23 December 2024

Setiap fakta menyimpan pelajaran, setiap peristiwa membuka cakrawala. DosenVirtual.com

Beranda » Blog » Fenomena Black Campaign dalam Perpolitikan Indonesia

Fenomena Black Campaign dalam Perpolitikan Indonesia

Sri Wahyuni Wulandari , Mahasiswa Program Studi Komunikasi Penyiaran Islam, Uin Sjech M. Djamil Djambek Bukittinggi

Sri Wahyuni Wulandari , Mahasiswa Program Studi Komunikasi Penyiaran Islam, Uin Sjech M. Djamil Djambek Bukittinggi

Di balik wajah demokrasi yang ideal, tersimpan sisi gelap yang tak dapat diabaikan: kampanye hitam atau black campaign.

Fenomena ini mencuat terutama menjelang pemilu, saat perebutan kekuasaan mencapai puncaknya.

Ironisnya, black campaign tidak hanya mencederai individu yang menjadi target, tetapi juga melukai esensi demokrasi itu sendiri.

Black campaign adalah upaya menjatuhkan lawan politik dengan menyebarkan informasi negatif, fitnah, hoaks, atau isu yang tak dapat diverifikasi kebenarannya.

Baca Juga: Serangan Fajar, Bayangan Gelap Demokrasi

Praktik ini sudah lama ada di Indonesia, tetapi semakin marak di era digital.

Media sosial menjadi ladang subur untuk menyebarkan hoaks dan fitnah tanpa verifikasi terlebih dahulu.

Di Indonesia, isu yang digunakan dalam black campaign sering menyentuh hal sensitif seperti agama, ras, etnis, dan moralitas.

Misalnya, seorang calon pemimpin difitnah tidak mendukung agama tertentu atau dianggap memiliki skandal memalukan.

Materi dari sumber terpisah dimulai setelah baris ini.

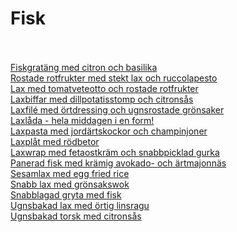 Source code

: # Fisk<br/><br/>

[Fiskgratäng med citron och basilika](/recipes/fisk/fiskgratang-med-citron-och-basilika.md)<br/>[Rostade rotfrukter med stekt lax och ruccolapesto](/recipes/fisk/lax-med-ruccolapesto.md)<br/>[Lax med tomatveteotto och rostade rotfrukter](/recipes/fisk/lax-med-tomatveteotto-och-rostade-rotfrukter.md)<br/>[Laxbiffar med dillpotatisstomp och citronsås](/recipes/fisk/laxbiffar-med-dillpotatisstomp-och-citronsas.md)<br/>[Laxfilé med örtdressing och ugnsrostade grönsaker](/recipes/fisk/laxfilé-med-ortdressing-och-ugnsrostade-gronsaker.md)<br/>[Laxlåda - hela middagen i en form!](/recipes/fisk/laxlada---hela-middagen-i-en-form!.md)<br/>[Laxpasta med jordärtskockor och champinjoner](/recipes/fisk/laxpasta-med-jordartskockor-och-champinjoner.md)<br/>[Laxplåt med rödbetor](/recipes/fisk/laxplat-med-rodbetor.md)<br/>[Laxwrap med fetaostkräm och snabbpicklad gurka](/recipes/fisk/laxwrap-med-fetaostkram-och-snabbpicklad-gurka.md)<br/>[Panerad fisk med krämig avokado- och ärtmajonnäs](/recipes/fisk/panerad-fisk-med-kramig-avokado--och-artmajonnas.md)<br/>[Sesamlax med egg fried rice](/recipes/fisk/sesamlax-med-egg-fried-rice.md)<br/>[Snabb lax med grönsakswok](/recipes/fisk/snabb-lax-med-wok.md)<br/>[Snabblagad gryta med fisk](/recipes/fisk/snabblagad-gryta-med-fisk.md)<br/>[Ugnsbakad lax med örtig linsragu](/recipes/fisk/ugnsbakad-lax-med-ortig-linsragu.md)<br/>[Ugnsbakad torsk med citronsås](/recipes/fisk/ugnsbakad-torsk-med-citronsas.md)
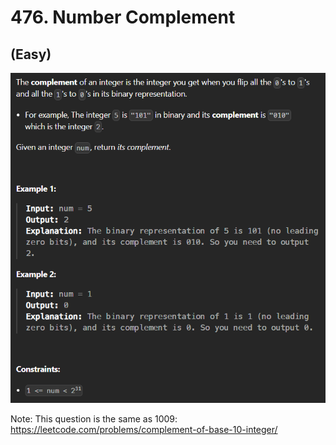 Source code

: # 476. Number Complement
## (Easy)

![alt text](image.png)

Note: This question is the same as 1009: https://leetcode.com/problems/complement-of-base-10-integer/ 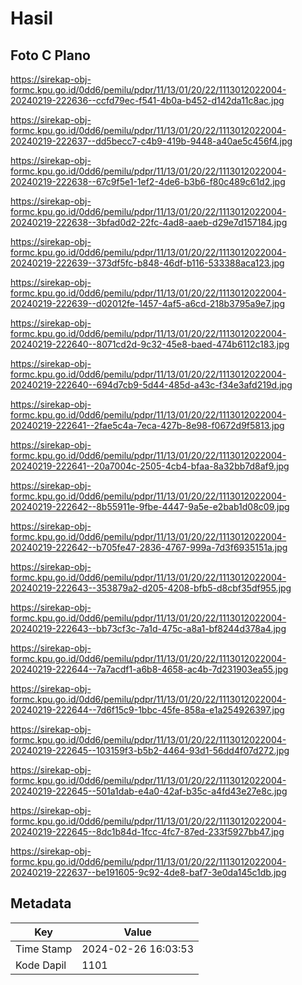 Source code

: # Hasil

## Foto C Plano

https://sirekap-obj-formc.kpu.go.id/0dd6/pemilu/pdpr/11/13/01/20/22/1113012022004-20240219-222636--ccfd79ec-f541-4b0a-b452-d142da11c8ac.jpg

https://sirekap-obj-formc.kpu.go.id/0dd6/pemilu/pdpr/11/13/01/20/22/1113012022004-20240219-222637--dd5becc7-c4b9-419b-9448-a40ae5c456f4.jpg

https://sirekap-obj-formc.kpu.go.id/0dd6/pemilu/pdpr/11/13/01/20/22/1113012022004-20240219-222638--67c9f5e1-1ef2-4de6-b3b6-f80c489c61d2.jpg

https://sirekap-obj-formc.kpu.go.id/0dd6/pemilu/pdpr/11/13/01/20/22/1113012022004-20240219-222638--3bfad0d2-22fc-4ad8-aaeb-d29e7d157184.jpg

https://sirekap-obj-formc.kpu.go.id/0dd6/pemilu/pdpr/11/13/01/20/22/1113012022004-20240219-222639--373df5fc-b848-46df-b116-533388aca123.jpg

https://sirekap-obj-formc.kpu.go.id/0dd6/pemilu/pdpr/11/13/01/20/22/1113012022004-20240219-222639--d02012fe-1457-4af5-a6cd-218b3795a9e7.jpg

https://sirekap-obj-formc.kpu.go.id/0dd6/pemilu/pdpr/11/13/01/20/22/1113012022004-20240219-222640--8071cd2d-9c32-45e8-baed-474b6112c183.jpg

https://sirekap-obj-formc.kpu.go.id/0dd6/pemilu/pdpr/11/13/01/20/22/1113012022004-20240219-222640--694d7cb9-5d44-485d-a43c-f34e3afd219d.jpg

https://sirekap-obj-formc.kpu.go.id/0dd6/pemilu/pdpr/11/13/01/20/22/1113012022004-20240219-222641--2fae5c4a-7eca-427b-8e98-f0672d9f5813.jpg

https://sirekap-obj-formc.kpu.go.id/0dd6/pemilu/pdpr/11/13/01/20/22/1113012022004-20240219-222641--20a7004c-2505-4cb4-bfaa-8a32bb7d8af9.jpg

https://sirekap-obj-formc.kpu.go.id/0dd6/pemilu/pdpr/11/13/01/20/22/1113012022004-20240219-222642--8b55911e-9fbe-4447-9a5e-e2bab1d08c09.jpg

https://sirekap-obj-formc.kpu.go.id/0dd6/pemilu/pdpr/11/13/01/20/22/1113012022004-20240219-222642--b705fe47-2836-4767-999a-7d3f6935151a.jpg

https://sirekap-obj-formc.kpu.go.id/0dd6/pemilu/pdpr/11/13/01/20/22/1113012022004-20240219-222643--353879a2-d205-4208-bfb5-d8cbf35df955.jpg

https://sirekap-obj-formc.kpu.go.id/0dd6/pemilu/pdpr/11/13/01/20/22/1113012022004-20240219-222643--bb73cf3c-7a1d-475c-a8a1-bf8244d378a4.jpg

https://sirekap-obj-formc.kpu.go.id/0dd6/pemilu/pdpr/11/13/01/20/22/1113012022004-20240219-222644--7a7acdf1-a6b8-4658-ac4b-7d231903ea55.jpg

https://sirekap-obj-formc.kpu.go.id/0dd6/pemilu/pdpr/11/13/01/20/22/1113012022004-20240219-222644--7d6f15c9-1bbc-45fe-858a-e1a254926397.jpg

https://sirekap-obj-formc.kpu.go.id/0dd6/pemilu/pdpr/11/13/01/20/22/1113012022004-20240219-222645--103159f3-b5b2-4464-93d1-56dd4f07d272.jpg

https://sirekap-obj-formc.kpu.go.id/0dd6/pemilu/pdpr/11/13/01/20/22/1113012022004-20240219-222645--501a1dab-e4a0-42af-b35c-a4fd43e27e8c.jpg

https://sirekap-obj-formc.kpu.go.id/0dd6/pemilu/pdpr/11/13/01/20/22/1113012022004-20240219-222645--8dc1b84d-1fcc-4fc7-87ed-233f5927bb47.jpg

https://sirekap-obj-formc.kpu.go.id/0dd6/pemilu/pdpr/11/13/01/20/22/1113012022004-20240219-222637--be191605-9c92-4de8-baf7-3e0da145c1db.jpg


## Metadata

| Key        | Value               |
| ---------- | ------------------- |
| Time Stamp | 2024-02-26 16:03:53 |
| Kode Dapil | 1101                |




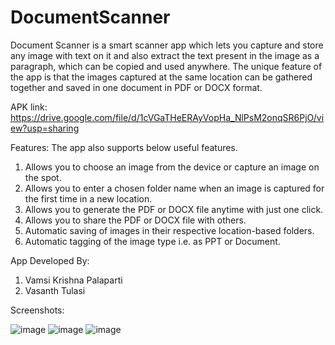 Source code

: # DocumentScanner

Document Scanner is a smart scanner app which lets you capture and store any image with text on it and also extract the text present in the image as a paragraph, which can be copied and used anywhere. The unique feature of the app is that the images captured at the same location can be gathered together and saved in one document in PDF or DOCX format.

APK link:
https://drive.google.com/file/d/1cVGaTHeERAyVopHa_NlPsM2onqSR6PjO/view?usp=sharing

Features:
The app also supports below useful features.
1.	Allows you to choose an image from the device or capture an image on the spot.
2.	Allows you to enter a chosen folder name when an image is captured for the first time in a new location.
3.	Allows you to generate the PDF or DOCX file anytime with just one click.
4.	Allows you to share the PDF or DOCX file with others.
5.	Automatic saving of images in their respective location-based folders.
6.	Automatic tagging of the image type i.e. as PPT or Document.

App Developed By:
1. Vamsi Krishna Palaparti
2. Vasanth Tulasi

Screenshots:

![image](https://user-images.githubusercontent.com/39048968/150338098-8a5f5e8d-9c27-447d-9e2a-b321416a495c.png)
![image](https://user-images.githubusercontent.com/39048968/150338134-62748428-abff-4025-a020-accf7f2aaa35.png)
![image](https://user-images.githubusercontent.com/39048968/150338153-d25e8578-b784-42c7-8bdf-3757d1f4075a.png)
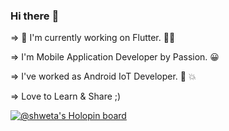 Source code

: ### Hi there :wave:

=> :telescope: I'm currently working on Flutter. :star2::boom:

=> I'm Mobile Application Developer by Passion. :grinning:

=> I've worked as Android IoT Developer. :star2: :boom:

=> Love to Learn & Share ;)

[![@shweta's Holopin board](https://holopin.io/api/user/board?user=shweta)](https://holopin.io/@shweta) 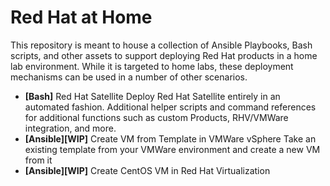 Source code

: # Red Hat at Home

This repository is meant to house a collection of Ansible Playbooks, Bash scripts, and other assets to support deploying Red Hat products in a home lab environment.  While it is targeted to home labs, these deployment mechanisms can be used in a number of other scenarios.

- **[Bash]** Red Hat Satellite
  Deploy Red Hat Satellite entirely in an automated fashion.  Additional helper scripts and command references for additional functions such as custom Products, RHV/VMWare integration, and more.
- **[Ansible][WIP]** Create VM from Template in VMWare vSphere
  Take an existing template from your VMWare environment and create a new VM from it
- **[Ansible][WIP]** Create CentOS VM in Red Hat Virtualization
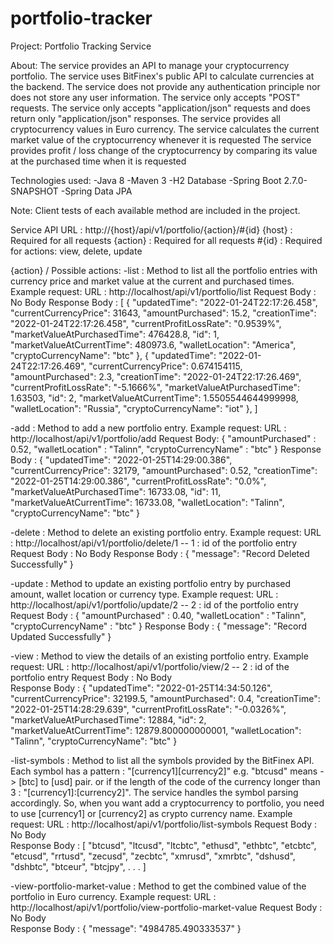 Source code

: # portfolio-tracker

Project: Portfolio Tracking Service

About:
The service provides an API to manage your cryptocurrency portfolio. 
The service uses BitFinex's public API to calculate currencies at the backend.
The service does not provide any authentication principle nor does not store any user information.
The service only accepts "POST" requests.
The service only accepts "application/json" requests and does return only "application/json" responses.
The service provides all cryptocurrency values in Euro currency.
The service calculates the current market value of the cryptocurrency whenever it is requested
The service provides profit / loss change of the cryptocurrency by comparing its value at the purchased time when it is requested

Technologies used:
  -Java 8 
  -Maven 3 
  -H2 Database
  -Spring Boot 2.7.0-SNAPSHOT
  -Spring Data JPA
  
 Note: Client tests of each available method are included in the project. 
  
Service API URL : http://{host}/api/v1/portfolio/{action}/#{id}
    {host}    : Required for all requests
    {action}  : Required for all requests
    #{id}     : Required for actions: view, delete, update

{action} / Possible actions: 
  -list : Method to list all the portfolio entries with currency price and market value at the current and purchased times.  
        Example request:
                       URL : http://localhost/api/v1/portfolio/list
                       Request Body  : No Body
                       Response Body : 
                                    [
                                      {
                                      "updatedTime": "2022-01-24T22:17:26.458",
                                      "currentCurrencyPrice": 31643,
                                      "amountPurchased": 15.2,
                                      "creationTime": "2022-01-24T22:17:26.458",
                                      "currentProfitLossRate": "0.9539%",
                                      "marketValueAtPurchasedTime": 476428.8,
                                      "id": 1,
                                      "marketValueAtCurrentTime": 480973.6,
                                      "walletLocation": "America",
                                      "cryptoCurrencyName": "btc"
                                   },
                                      {
                                      "updatedTime": "2022-01-24T22:17:26.469",
                                      "currentCurrencyPrice": 0.674154115,
                                      "amountPurchased": 2.3,
                                      "creationTime": "2022-01-24T22:17:26.469",
                                      "currentProfitLossRate": "-5.1666%",
                                      "marketValueAtPurchasedTime": 1.63503,
                                      "id": 2,
                                      "marketValueAtCurrentTime": 1.5505544644999998,
                                      "walletLocation": "Russia",
                                      "cryptoCurrencyName": "iot"
                                   },
                                ]
                                
  -add : Method to add a new portfolio entry.
      Example request:
                       URL : http://localhost/api/v1/portfolio/add
                       Request Body: 
                                      {
                                        "amountPurchased" : 0.52,
                                        "walletLocation" : "Talinn",
                                        "cryptoCurrencyName" : "btc"
                                      }
                       Response Body : 
                                    {
                                       "updatedTime": "2022-01-25T14:29:00.386",
                                       "currentCurrencyPrice": 32179,
                                       "amountPurchased": 0.52,
                                       "creationTime": "2022-01-25T14:29:00.386",
                                       "currentProfitLossRate": "0.0%",
                                       "marketValueAtPurchasedTime": 16733.08,
                                       "id": 11,
                                       "marketValueAtCurrentTime": 16733.08,
                                       "walletLocation": "Talinn",
                                       "cryptoCurrencyName": "btc"
                                    }
 
 -delete : Method to delete an existing portfolio entry.
      Example request:
                       URL : http://localhost/api/v1/portfolio/delete/1   -- 1 : id of the portfolio entry
                       Request Body  : No Body
                       Response Body : 
                                    {
                                        "message": "Record Deleted Successfully"
                                    }
                                    
 -update : Method to update an existing portfolio entry by purchased amount, wallet location or currency type.
      Example request:
                       URL : http://localhost/api/v1/portfolio/update/2  -- 2 : id of the portfolio entry
                       Request Body  :
                                      {
                                        "amountPurchased" : 0.40,
                                        "walletLocation" : "Talinn",
                                        "cryptoCurrencyName" : "btc"
                                      }
                       Response Body : 
                                     {
                                        "message": "Record Updated Successfully"
                                     }

 -view : Method to view the details of an existing portfolio entry. 
      Example request:
                       URL : http://localhost/api/v1/portfolio/view/2  -- 2 : id of the portfolio entry
                       Request Body  : No Body          
                       Response Body : 
                                     {
                                       "updatedTime": "2022-01-25T14:34:50.126",
                                       "currentCurrencyPrice": 32199.5,
                                       "amountPurchased": 0.4,
                                       "creationTime": "2022-01-25T14:28:29.639",
                                       "currentProfitLossRate": "-0.0326%",
                                       "marketValueAtPurchasedTime": 12884,
                                       "id": 2,
                                       "marketValueAtCurrentTime": 12879.800000000001,
                                       "walletLocation": "Talinn",
                                       "cryptoCurrencyName": "btc"
                                     }
                                    

 -list-symbols : Method to list all the symbols provided by the BitFinex API. Each symbol has a pattern : "[currency1][currency2]" e.g. "btcusd" means -> [btc] to [usd] pair.
                 or if the length of the code of the currency longer than 3 : "[currency1]:[currency2]". The service handles the symbol parsing accordingly.
                 So, when you want add a cryptocurrency to portfolio, you need to use [currency1] or [currency2] as crypto currency name.
      Example request:
                       URL : http://localhost/api/v1/portfolio/list-symbols
                       Request Body  : No Body          
                       Response Body : 
                                     [
                                       "btcusd",
                                       "ltcusd",
                                       "ltcbtc",
                                       "ethusd",
                                       "ethbtc",
                                       "etcbtc",
                                       "etcusd",
                                       "rrtusd",
                                       "zecusd",
                                       "zecbtc",
                                       "xmrusd",
                                       "xmrbtc",
                                       "dshusd",
                                       "dshbtc",
                                       "btceur",
                                       "btcjpy",
                                       .
                                       .
                                       .
                                    ]    
                                    
                                    
-view-portfolio-market-value : Method to get the combined value of the portfolio in Euro currency. 
      Example request:
                       URL : http://localhost/api/v1/portfolio/view-portfolio-market-value
                       Request Body  : No Body          
                       Response Body : 
                                     {
                                        "message": "4984785.490333537"
                                     }  

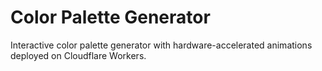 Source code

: # Color Palette Generator

Interactive color palette generator with hardware-accelerated animations deployed on Cloudflare Workers.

Isu-isu ini dirancang untuk memancing reaksi masyarakat dan menggiring opini agar berpaling dari target kampanye hitam.

Sayangnya, masyarakat sering mempercayai informasi tersebut tanpa memverifikasi kebenarannya.

Tradisi Spontan Masyarakat

Minimnya literasi digital dan tradisi menyebarkan informasi secara spontan tanpa memastikan sumbernya hanya mempercepat penyebaran black campaign.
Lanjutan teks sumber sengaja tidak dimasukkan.